The design of the strong segment focuses on power-efficient current delivery since the transient currents ( $I_1$  and  $I_2$ ) have large amplitude and more relaxed accuracy constraints. The strong segment consists of four 5-bit digital-to-analog converter

(DAC) transistors (P1, N1, P2, and N2) for each differential terminal as illustrated in Fig. 6(c).  $P_1$  and  $N_1$  generate  $I_1$ , and  $P_2$  and  $N_2$  generate  $I_2$ . The 5-bit accuracy on  $I_1$  and  $I_2$ theoretically bounds the received eye error to less than 10% because of the channel attenuation. The strong segment pull-up is necessary to keep a proper common mode voltage level for the driver because of the pull-down bias (~80  $\mu$ A) current for the TIA at the Rx. Without the strong driver pull-up, the common mode voltage becomes too low to keep the driver on. Each DAC transistor is an array of binary weighted transistors with enable signal as shown in Fig. 6(d). With DAC transistor gate nodes driven rail-to-rail, this topology delivers the maximum current for a given parasitic capacitance, achieving good power efficiency. For example, for the same transistor area, the topology like the weak segment delivers about  $5-8\times$  smaller current than the strong driver to keep the tail transistor in saturation. The enabling NAND gate in Fig. 6(e) is skewed for fast response to signal input  $(P_2)$ , improving the pre-driver energy efficiency. The enable pMOS is only half the size of the signal pMOS minimizing the loading on the signal path while being strong enough to keep the output voltage at  $V_{dd}$  when disabled.
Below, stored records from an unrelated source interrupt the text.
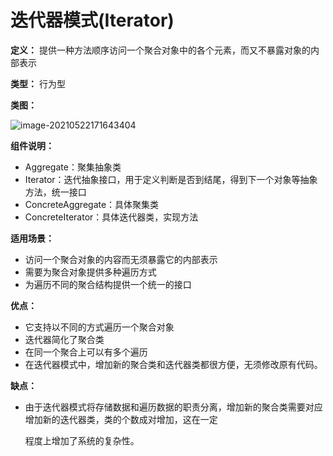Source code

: # 迭代器模式(Iterator)

**定义：** 提供一种方法顺序访问一个聚合对象中的各个元素，而又不暴露对象的内部表示

**类型：** 行为型

**类图：** 

![image-20210522171643404](https://picgo-starry.oss-cn-beijing.aliyuncs.com/img/DesignPattern/Iterator.png)

**组件说明：** 

- Aggregate：聚集抽象类
- Iterator：迭代抽象接口，用于定义判断是否到结尾，得到下一个对象等抽象方法，统一接口
- ConcreteAggregate：具体聚集类
- ConcreteIterator：具体迭代器类，实现方法

**适用场景：** 

- 访问一个聚合对象的内容而无须暴露它的内部表示
- 需要为聚合对象提供多种遍历方式
- 为遍历不同的聚合结构提供一个统一的接口

**优点：** 

- 它支持以不同的方式遍历一个聚合对象
- 迭代器简化了聚合类
- 在同一个聚合上可以有多个遍历
- 在迭代器模式中，增加新的聚合类和迭代器类都很方便，无须修改原有代码。

**缺点：** 

- 由于迭代器模式将存储数据和遍历数据的职责分离，增加新的聚合类需要对应增加新的迭代器类，类的个数成对增加，这在一定

  程度上增加了系统的复杂性。
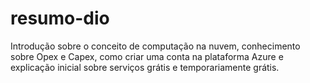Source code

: # resumo-dio

Introdução sobre o conceito de computação na nuvem, conhecimento sobre Opex e Capex, como criar uma conta na plataforma Azure e explicação inicial sobre serviços grátis e temporariamente grátis. 
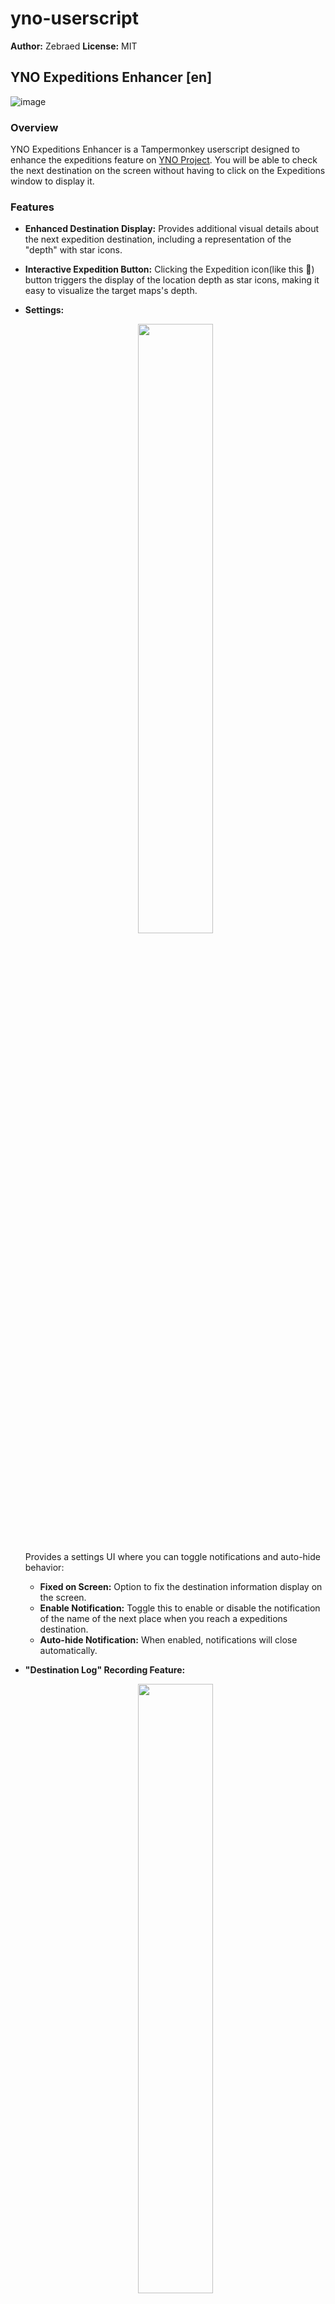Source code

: # yno-userscript

**Author:** Zebraed
**License:** MIT

## YNO Expeditions Enhancer [en]
![image](https://github.com/user-attachments/assets/3eb505c4-9a5d-45b9-b5f6-3f0b873464aa)

### Overview

YNO Expeditions Enhancer is a Tampermonkey userscript designed to enhance the expeditions feature on [YNO Project](https://ynoproject.net). You will be able to check the next destination on the screen without having to click on the Expeditions window to display it.


### Features

- **Enhanced Destination Display:**
  Provides additional visual details about the next expedition destination, including a representation of the "depth" with star icons.

- **Interactive Expedition Button:**
  Clicking the Expedition icon(like this 🌟) button triggers the display of the location depth as star icons, making it easy to visualize the target maps's depth.

- **Settings:**
  <p align="center">
  <img src="https://github.com/user-attachments/assets/038adbeb-8dc1-4102-bfba-1f012fb24cef" width="50%" />
  </p>

  Provides a settings UI where you can toggle notifications and auto-hide behavior:
  - **Fixed on Screen:** Option to fix the destination information display on the screen.
  - **Enable Notification:** Toggle this to enable or disable the notification of the name of the next place when you reach a expeditions destination.
  - **Auto-hide Notification:** When enabled, notifications will close automatically.

- **"Destination Log" Recording Feature:**
  <p align="center">
  <img src="https://github.com/user-attachments/assets/06ab9bbf-7b3c-421b-9b3c-3863b5b30fb2" width="50%" />
  </p>
  When you check "Enable Destination Logs", the destinations you reach will be recorded.
  Each log entry includes the map name and depth (actual depth and max depth without shortcuts).
  Logs are listed by date (based on UTC) for each game session. You can download or delete them.

### Installation

  1. Install [Tampermonkey](https://www.tampermonkey.net/) or another userscript manager for your browser.　
  2. Go to https://github.com/zebraed/yno-userscript/blob/main/monkey/expeditions-enhancer.user.js and click the "Raw" button.<br>![image](https://github.com/user-attachments/assets/13984768-4542-4bff-a743-5412d4cc1a88)

  3. Click on Install. It will be installed as a Tampermonkey script.
  4. Open any game that has the [YNO Project](https://ynoproject.net) expeditions and check that it is working. If the extension icon looks like the image below, it is working. <br>![image](https://github.com/user-attachments/assets/ebf475ac-004e-4bb7-8e69-9340082ed8ab)


<br>
＊If it doesn't work on browser, you will need to enable developer mode in your browser.
<br>
Google Chrome:
  1. Open Google Chrome.
  2. Click the three dots in the top right corner of the browser window.
  3. Select More tools > Developer tools.
  4. In the developer tools window, click the three dots in the top right corner.Select Developer mode.

### Configuration

The script provides an in-game settings UI accessible through the game's settings modal. Your configuration is saved locally under the key `toastConfig`.
The destination logs are saved in localStorage.


### License

This project is licensed under the MIT License.

<br>
Enjoy your expeditions!

---

<br>
<br>

## YNO Expeditions Enhancer [ja]
![image](https://github.com/user-attachments/assets/bb0783c1-d665-4b26-9db9-f343cfb63b0d)


### 概要

YNO Expeditions Enhancerは、[YNO Project](https://ynoproject.net)のコンテンツであるドリームラリーをより快適にプレイするため作成されたTampermonkeyユーザースクリプトです。いちいちドリームラリーウィンドウをクリックして表示しなくても、次の目的地を画面上で確認することができるようになります。

### 機能

- **拡張された目的地表示：**
   次のラリーの目的地の詳細情報を場所表示の下に表示します。

- **目的地深度表示ボタン：**
  「ドリームラリー」アイコンボタン（🌟のようなアイコン）をクリックすると、目的地の深さを表示できます。

- **設定機能：**

  <p align="center">
  <img src="https://github.com/user-attachments/assets/7686033e-e6b9-409e-94ab-c00e66bf016b"  width="50%"/>
  </p>

  通知の切り替えや自動非表示の動作を設定できるUIを提供します。
  - **画面に固定表示：** 目的地情報の詳細表示を画面に表示するオプションです。
  - **目的地到達通知を有効にする：** ドリームラリーの目的地に到達した際の次の場所名の通知を有効または無効にすることができます。
  - **目的地到達通知を自動で閉じる：** 通知を自動で閉じる機能を有効または無効にすることができます。

- **"到達場所ログ" 記録機能：**
 
  <p align="center">
    <img src="https://github.com/user-attachments/assets/3a6ed910-c8af-4871-8865-fc46fe42b05b"  width="50%"/>
  </p>

  「到達場所ログを有効にする」にチェックをいれると、到達した目的地のログを記録することができます。
  ログは、マップ名と深度(実際の深度, ショートカットなしでの深度)が記録されます。
  ログは、各ゲーム毎にUTCを基準に日付でリストアップされます。ダウンロードと削除が可能です。


### インストール

  1. [Tampermonkey](https://www.tampermonkey.net/) をブラウザ拡張機能としてインストール、または使用しているブラウザ用の別のユーザースクリプトマネージャー（violentmonkeyなど）をブラウザ拡張機能としてインストールします。
  2.  https://github.com/zebraed/yno-userscript/blob/main/monkey/expeditions-enhancer.user.js にアクセスし、Rawボタンをクリックします。<br>![image](https://github.com/user-attachments/assets/13984768-4542-4bff-a743-5412d4cc1a88)
  3. インストールをクリックします。Tampermonkeyスクリプトとしてインストールがされます。
  4. [YNO Project](https://ynoproject.net)のドリームラリーが存在する任意のゲームを開き、動作しているか確認してください。拡張機能のアイコンが以下の画像のようになっていれば動作しています。<br>![image](https://github.com/user-attachments/assets/ebf475ac-004e-4bb7-8e69-9340082ed8ab)

<br>
※ 動作しない場合、ブラウザの開発者モードを有効にする必要があります
<br>
Google Chrome: https://kuds.blog/google/tampermonkey-script-issue-mv3/
<br>
Micro Soft Edge: https://platform.kobot.jp/support/solutions/articles/47001176124-%E3%83%96%E3%83%A9%E3%82%A6%E3%82%B6-edge-%E6%8B%A1%E5%BC%B5%E6%A9%9F%E8%83%BD%E3%81%AE%E8%BF%BD%E5%8A%A0%E6%96%B9%E6%B3%95

### 構成

このスクリプトは、ゲームの設定モーダルからアクセスできるゲーム内設定UIを提供します。設定は、`toastConfig` キーの下にローカルに保存されます。
マップの到達ログは`localStorage`に保存されます。



---
<br>
たのしいドリームラリーを！
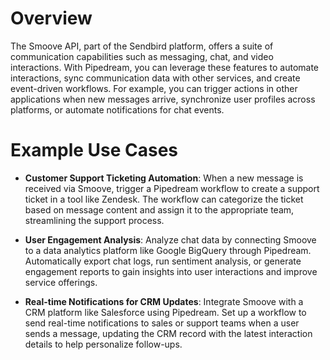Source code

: # Overview

The Smoove API, part of the Sendbird platform, offers a suite of communication capabilities such as messaging, chat, and video interactions. With Pipedream, you can leverage these features to automate interactions, sync communication data with other services, and create event-driven workflows. For example, you can trigger actions in other applications when new messages arrive, synchronize user profiles across platforms, or automate notifications for chat events.

# Example Use Cases

- **Customer Support Ticketing Automation**: When a new message is received via Smoove, trigger a Pipedream workflow to create a support ticket in a tool like Zendesk. The workflow can categorize the ticket based on message content and assign it to the appropriate team, streamlining the support process.

- **User Engagement Analysis**: Analyze chat data by connecting Smoove to a data analytics platform like Google BigQuery through Pipedream. Automatically export chat logs, run sentiment analysis, or generate engagement reports to gain insights into user interactions and improve service offerings.

- **Real-time Notifications for CRM Updates**: Integrate Smoove with a CRM platform like Salesforce using Pipedream. Set up a workflow to send real-time notifications to sales or support teams when a user sends a message, updating the CRM record with the latest interaction details to help personalize follow-ups.
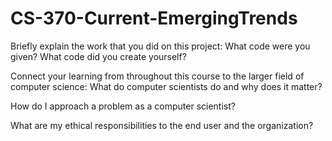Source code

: # CS-370-Current-EmergingTrends

Briefly explain the work that you did on this project: What code were you given? What code did you create yourself?



Connect your learning from throughout this course to the larger field of computer science:
What do computer scientists do and why does it matter?



How do I approach a problem as a computer scientist?



What are my ethical responsibilities to the end user and the organization?


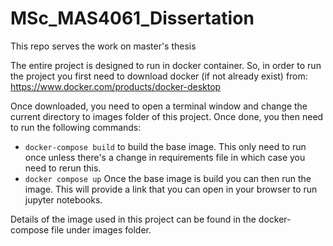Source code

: # MSc_MAS4061_Dissertation
This repo serves the work on master's thesis

The entire project is designed to run in docker container. 
So, in order to run the project you first need to download
docker (if not already exist) from: https://www.docker.com/products/docker-desktop  

Once downloaded, you need to open a terminal window and 
change the current directory to images folder of this project. Once done,
you then need to run the following commands:
- `docker-compose build` to build the base image. This only need to run once unless 
there's a change in requirements file in which case you need to rerun this.  
- `docker compose up` Once the base image is build you can then run the image.
This will provide a link that you can open in your browser to run jupyter notebooks.  
  
Details of the image used in this project can be found in the docker-compose file under images folder.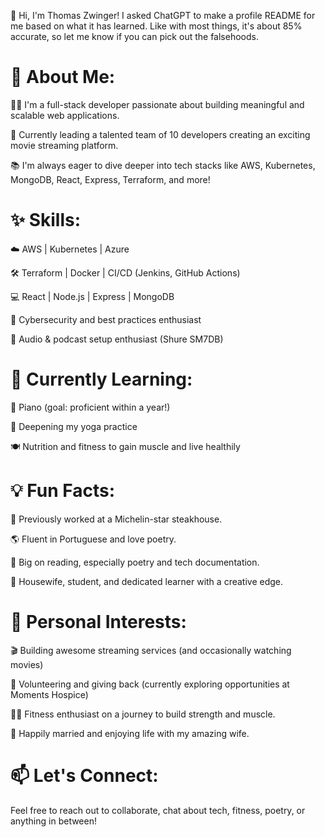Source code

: 👋 Hi, I'm Thomas Zwinger! I asked ChatGPT to make a profile README for me based on what it has learned. Like with most things, it's about 85% accurate, so let me know if you can pick out the falsehoods.

# 🌟 About Me:

👩‍💻 I'm a full-stack developer passionate about building meaningful and scalable web applications.

🚀 Currently leading a talented team of 10 developers creating an exciting movie streaming platform.

📚 I'm always eager to dive deeper into tech stacks like AWS, Kubernetes, MongoDB, React, Express, Terraform, and more!

# ✨ Skills:

☁️ AWS | Kubernetes | Azure

🛠️ Terraform | Docker | CI/CD (Jenkins, GitHub Actions)

💻 React | Node.js | Express | MongoDB

🔐 Cybersecurity and best practices enthusiast

🎤 Audio & podcast setup enthusiast (Shure SM7DB)

# 🌱 Currently Learning:

🎹 Piano (goal: proficient within a year!)

🧘 Deepening my yoga practice

🍽️ Nutrition and fitness to gain muscle and live healthily

# 💡 Fun Facts:

🥩 Previously worked at a Michelin-star steakhouse.

🌎 Fluent in Portuguese and love poetry.

📖 Big on reading, especially poetry and tech documentation.

🐾 Housewife, student, and dedicated learner with a creative edge.

# 💖 Personal Interests:

🎬 Building awesome streaming services (and occasionally watching movies)

🤝 Volunteering and giving back (currently exploring opportunities at Moments Hospice)

🏋️‍♀️ Fitness enthusiast on a journey to build strength and muscle.

💌 Happily married and enjoying life with my amazing wife.

# 📫 Let's Connect:

Feel free to reach out to collaborate, chat about tech, fitness, poetry, or anything in between!


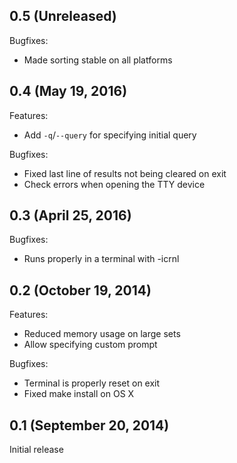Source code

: ## 0.5 (Unreleased)

Bugfixes:

  - Made sorting stable on all platforms

## 0.4 (May 19, 2016)

Features:

  - Add `-q`/`--query` for specifying initial query

Bugfixes:

  - Fixed last line of results not being cleared on exit
  - Check errors when opening the TTY device

## 0.3 (April 25, 2016)

Bugfixes:

  - Runs properly in a terminal with -icrnl

## 0.2 (October 19, 2014)

Features:

  - Reduced memory usage on large sets
  - Allow specifying custom prompt

Bugfixes:

  - Terminal is properly reset on exit
  - Fixed make install on OS X

## 0.1 (September 20, 2014)

Initial release

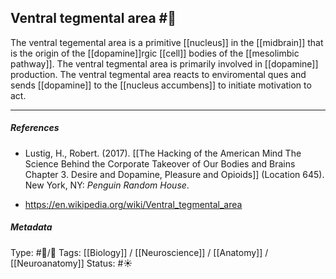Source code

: ## Ventral tegmental area  #🧠 

The ventral tegemental area is a primitive [[nucleus]] in the [[midbrain]] that is the origin of the [[dopamine]]rgic [[cell]] bodies of the [[mesolimbic pathway]]. The ventral tegmental area is primarily involved in [[dopamine]] production. The ventral tegmental area reacts to enviromental ques and sends [[dopamine]] to the [[nucleus accumbens]] to initiate motivation to act.

___

##### References

- Lustig, H., Robert. (2017). [[The Hacking of the American Mind The Science Behind the Corporate Takeover of Our Bodies and Brains Chapter 3. Desire and Dopamine, Pleasure and Opioids]] (Location 645). New York, NY: _Penguin Random House_.

- https://en.wikipedia.org/wiki/Ventral_tegmental_area

##### Metadata

Type: #🔵/🔵 
Tags: [[Biology]] / [[Neuroscience]] / [[Anatomy]] / [[Neuroanatomy]] 
Status: #☀️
However, the strong CI FFE driver behaves nonlinearly due to output impedance change. The sources of the impedance change are: 1) data-dependent switching of driver segments with different impedances (from bit-time to bit-time) and 2) segment output impedance fluctuation due to output voltage change in a strong driver segment (within a bit-time). For example, the output impedance is set by the current source of the weak segment while Tx current is  $I_0$ , but the output impedance becomes small and a function of the drain voltage of P2 when the P2 transistor is conducting  $I_2$  current. In our simulation, this nonlinear behavior reduces the current by 13% on average, by 27% at maximum, introducing additional degradation in signal quality. According to Table II, the eye reduction is more than 300% in CS FFE due to the high eye sensitivity (>28), completely closing the eye. Therefore, we cannot use this nonlinear driver in CS FFE. However, in CI FFE, the eye is weakly sensitive to the coefficient errors ( $\sim 2.5$ ), resulting in 32.5% eye degradation. In CI FFE, this eye reduction can be further relieved by compensating the nonlinearity with static pre-distortion.

# F. Pre-Distortion in CI FFE

In a 3-tap CI FFE, a three consecutive bit pattern  $D_0D_{-1}D_{-2}$  determines the proper current source,  $I_T^+$  value, and  $V_T^+$  transition as listed in Table I. Since  $D_0D_{-1}D_{-2}$  determines  $I_T^+$  and the two sources of the nonlinear error, it also determines the magnitude of the nonlinear error. Therefore, we can correct all nonlinear errors by assigning the digitally compensated currents for all eight cases generated by the three binary combinations. However, in this design, by allowing a small nonlinearity error in  $\pm(I_0 + I_1 + I_2)$  case, we reduce the cost of the compensation by statically tuning the three current sources  $(I_0, I_1, \text{ and } I_2)$  to cover only six cases.

Except the two cases when  $D_0D_{-1}D_{-2} = `101'$  and `010', each segment associated with a CI FFE current ( $I_0$ ,  $I_1$ , or  $I_2$ ) has a unique voltage profile and thus a unique amount of nonlinear error. Therefore, we can compensate the error by statically tuning each segment. For example, except in two cases, the weak segment, which conducts  $+I_0$  or  $-I_0$ , only turns on when the output voltage is  $V_{ML}$  or  $V_{MH}$  to transmit  $D_0D_{-1}D_{-2} =$  '111' or '000'. The difference between  $V_{ML}$  and  $V_{MH}$  is very small since it is set by the  $I_0$  current. Since the voltage level is in the middle of the supply level, the current source of the weak segment operates in saturation and thus the current error is negligible. When  $D_0D_{-1}D_{-2} =$  '100', P<sub>2</sub><sup>+</sup> turns on and conducts  $I_2$  causing  $V_T^+$  voltage transition from  $V_{ML}$  to  $V_{High}$ . The  $V_T^+$  voltage change weakens the P<sub>2</sub><sup>+</sup> DAC's current and causing a current error in  $I_2$ . Therefore, the static adjustment on P<sub>2</sub><sup>+</sup> strength is enough to compensate this nonlinear error.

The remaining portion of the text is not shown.